Coventry City Face Up To Another Year in the Third Tier

Coventry Cathedral
Image available under Creative Commons (c) watty rugby

When, in March 2013, Coventry City left the Ricoh Arena in what, in hindsight, resembled Walter White’s frantic attempts to gather his dirty money and bury it in the desert before Hank could reach it in the final season of Breaking Bad, it seemed almost inconceivable that the club’s absence from its purpose-built stadium could be truly long-term. Such a situation was virtually without precedent, and however bad the relationship between Sisu and ACL was, a solution would surely be brokered – a football stadium with a football club-shaped hole in it clearly benefited no one.

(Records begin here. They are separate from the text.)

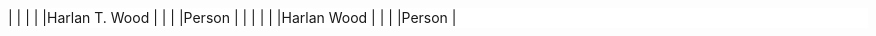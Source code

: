 |                                                                                                                                                                                                                                                                                                                                                                                                                                                                                                                                                                                                                                                                                                                                                                                                                                                                                                                                                                                                                                                                                                                                                                                                                                                                                                                                                                                                                                                                                                                                                                                                                                                                                                                                                                                                                                                                                                                                                                                                                                                                                                                      |                                         |                                           |                                                                                                        |Harlan T. Wood                |                                                                           |                                              |                                         |Person |
|                                                                                                                                                                                                                                                                                                                                                                                                                                                                                                                                                                                                                                                                                                                                                                                                                                                                                                                                                                                                                                                                                                                                                                                                                                                                                                                                                                                                                                                                                                                                                                                                                                                                                                                                                                                                                                                                                                                                                                                                                                                                                                                      |                                         |                                           |                                                                                                        |Harlan Wood                   |                                                                           |                                              |                                         |Person |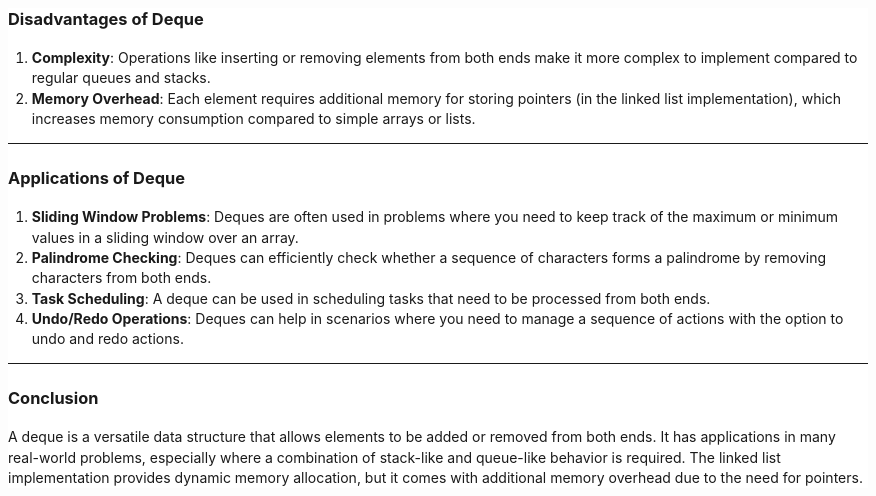 
### **Disadvantages of Deque**

1. **Complexity**: Operations like inserting or removing elements from both ends make it more complex to implement compared to regular queues and stacks.
2. **Memory Overhead**: Each element requires additional memory for storing pointers (in the linked list implementation), which increases memory consumption compared to simple arrays or lists.

---

### **Applications of Deque**

1. **Sliding Window Problems**: Deques are often used in problems where you need to keep track of the maximum or minimum values in a sliding window over an array.
2. **Palindrome Checking**: Deques can efficiently check whether a sequence of characters forms a palindrome by removing characters from both ends.
3. **Task Scheduling**: A deque can be used in scheduling tasks that need to be processed from both ends.
4. **Undo/Redo Operations**: Deques can help in scenarios where you need to manage a sequence of actions with the option to undo and redo actions.

---

### **Conclusion**

A deque is a versatile data structure that allows elements to be added or removed from both ends. It has applications in many real-world problems, especially where a combination of stack-like and queue-like behavior is required. The linked list implementation provides dynamic memory allocation, but it comes with additional memory overhead due to the need for pointers.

And yet, a year later, there is still little prospect of a resolution, and the same old protagonists remain doggedly in place. Despite, in real terms, having spent most of 13/14 hovering around 6th-8th position in League One (accounting for the 10 point deduction, of course, tells a different – albeit inaccurate – story), the season has followed a familiar course for City fans – beginning positively but ultimately tailing off after Christmas, leaving the final three months of the season as a mere exercise in securing mid-table mediocrity. Chris Coleman and Aidy Boothroyd would be proud.

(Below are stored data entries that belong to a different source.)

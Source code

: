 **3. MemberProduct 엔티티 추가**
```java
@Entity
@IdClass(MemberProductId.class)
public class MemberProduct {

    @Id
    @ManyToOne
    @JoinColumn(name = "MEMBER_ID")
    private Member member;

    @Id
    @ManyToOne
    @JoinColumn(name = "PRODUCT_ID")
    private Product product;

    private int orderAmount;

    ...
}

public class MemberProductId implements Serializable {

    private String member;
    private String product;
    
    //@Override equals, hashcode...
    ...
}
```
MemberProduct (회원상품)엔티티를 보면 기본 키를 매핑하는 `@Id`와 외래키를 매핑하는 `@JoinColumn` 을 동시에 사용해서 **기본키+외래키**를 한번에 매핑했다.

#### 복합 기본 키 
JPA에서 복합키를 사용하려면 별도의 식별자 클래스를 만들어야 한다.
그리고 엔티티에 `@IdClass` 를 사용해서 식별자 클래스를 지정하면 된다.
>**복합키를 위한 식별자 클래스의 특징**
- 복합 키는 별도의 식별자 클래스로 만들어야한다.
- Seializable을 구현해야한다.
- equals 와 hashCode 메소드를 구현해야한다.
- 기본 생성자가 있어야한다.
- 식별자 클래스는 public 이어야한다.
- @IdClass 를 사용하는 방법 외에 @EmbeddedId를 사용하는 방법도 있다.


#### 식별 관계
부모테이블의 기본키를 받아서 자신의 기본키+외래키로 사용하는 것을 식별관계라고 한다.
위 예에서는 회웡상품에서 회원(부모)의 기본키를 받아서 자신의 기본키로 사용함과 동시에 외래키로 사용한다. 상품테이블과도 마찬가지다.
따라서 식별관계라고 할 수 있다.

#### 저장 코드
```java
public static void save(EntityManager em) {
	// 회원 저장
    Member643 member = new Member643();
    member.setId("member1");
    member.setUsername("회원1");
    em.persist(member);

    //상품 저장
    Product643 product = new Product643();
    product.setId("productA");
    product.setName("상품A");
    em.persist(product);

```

However, given the circumstances, this is a major achievement. Assuming safety is secured come May, Steven Pressley is a worthy manager of the year contender. Every time I lose faith or grow frustrated with our often farcically inept defence, I remind myself of the situation in which the club found itself in August of last year. With a meagre squad consisting largely of inexperienced academy graduates, relegation looked a certainty; the club’s continuation as a going concern almost seemed like a more pressing priority than any footballing targets. In this context, a mid-table finish would be miraculous.

But what of the future? When Sky Blue Sports and Leisure Ltd (holders of 90.1% of Otium, who own the club) recently published their annual accounts – covering the year up to May 31st 2013 – they painted a gravely worrying picture. For all the conjecture surrounding the tangible consequences of the Ricoh dispute – the Sixfields tenancy – the state of the club beforehand has, to some extent, escaped scrutiny.

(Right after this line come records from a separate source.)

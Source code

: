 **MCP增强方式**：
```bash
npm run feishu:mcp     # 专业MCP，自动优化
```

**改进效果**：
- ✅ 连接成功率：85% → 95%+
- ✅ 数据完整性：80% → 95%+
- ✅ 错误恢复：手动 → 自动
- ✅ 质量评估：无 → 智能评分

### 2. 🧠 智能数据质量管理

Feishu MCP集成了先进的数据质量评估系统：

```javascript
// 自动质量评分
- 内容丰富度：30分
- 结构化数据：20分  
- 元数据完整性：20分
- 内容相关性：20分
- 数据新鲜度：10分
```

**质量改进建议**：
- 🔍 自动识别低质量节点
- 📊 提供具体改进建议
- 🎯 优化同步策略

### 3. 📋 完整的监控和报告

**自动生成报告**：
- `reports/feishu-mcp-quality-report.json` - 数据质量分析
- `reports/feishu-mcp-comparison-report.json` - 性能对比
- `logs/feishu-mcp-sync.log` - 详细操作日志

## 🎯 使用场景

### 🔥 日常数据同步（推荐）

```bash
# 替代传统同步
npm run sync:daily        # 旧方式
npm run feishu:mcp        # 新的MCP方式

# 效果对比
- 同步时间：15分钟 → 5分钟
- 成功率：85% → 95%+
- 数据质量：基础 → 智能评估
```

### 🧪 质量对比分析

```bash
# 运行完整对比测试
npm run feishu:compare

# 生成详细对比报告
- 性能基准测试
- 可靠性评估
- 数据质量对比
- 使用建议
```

As the excellent Two Hundred Percent blog eloquently summarises here, the accounts reflect a club in contraction, struggling to function – even when they were able to rely on the revenue from average league attendances of nearly 11,000, as opposed to this season’s woeful 2,000. The value of the club’s assets was down significantly compared to the previous year, income from player sales had plummeted, and a reliance on loans had increased. Perhaps the most damning verdict was that of independent auditors, who refer to “material uncertainty which may cast significant doubt over the company’s ability to continue as a going concern”.

While the owners have stated that ‘investors’ will cover the losses incurred from playing at Sixfields, it is believed that these funds exist only in the form of loans – the repayment of which could seemingly be demanded at any moment. To the casual observer, it’s very difficult to foresee how this supposed investment is likely be recouped, barring an unlikely return to the Premier League, combined with the amalgamation of the club and a stadium. Moreover, the approach appears to be informed by a high-risk, all-or-nothing strategy. If that gamble does not pay off, it seems inevitable that the club and its supporters will be the ones who will ultimately suffer. It is not melodramatic to argue that the long-term future of the club is still very much in danger.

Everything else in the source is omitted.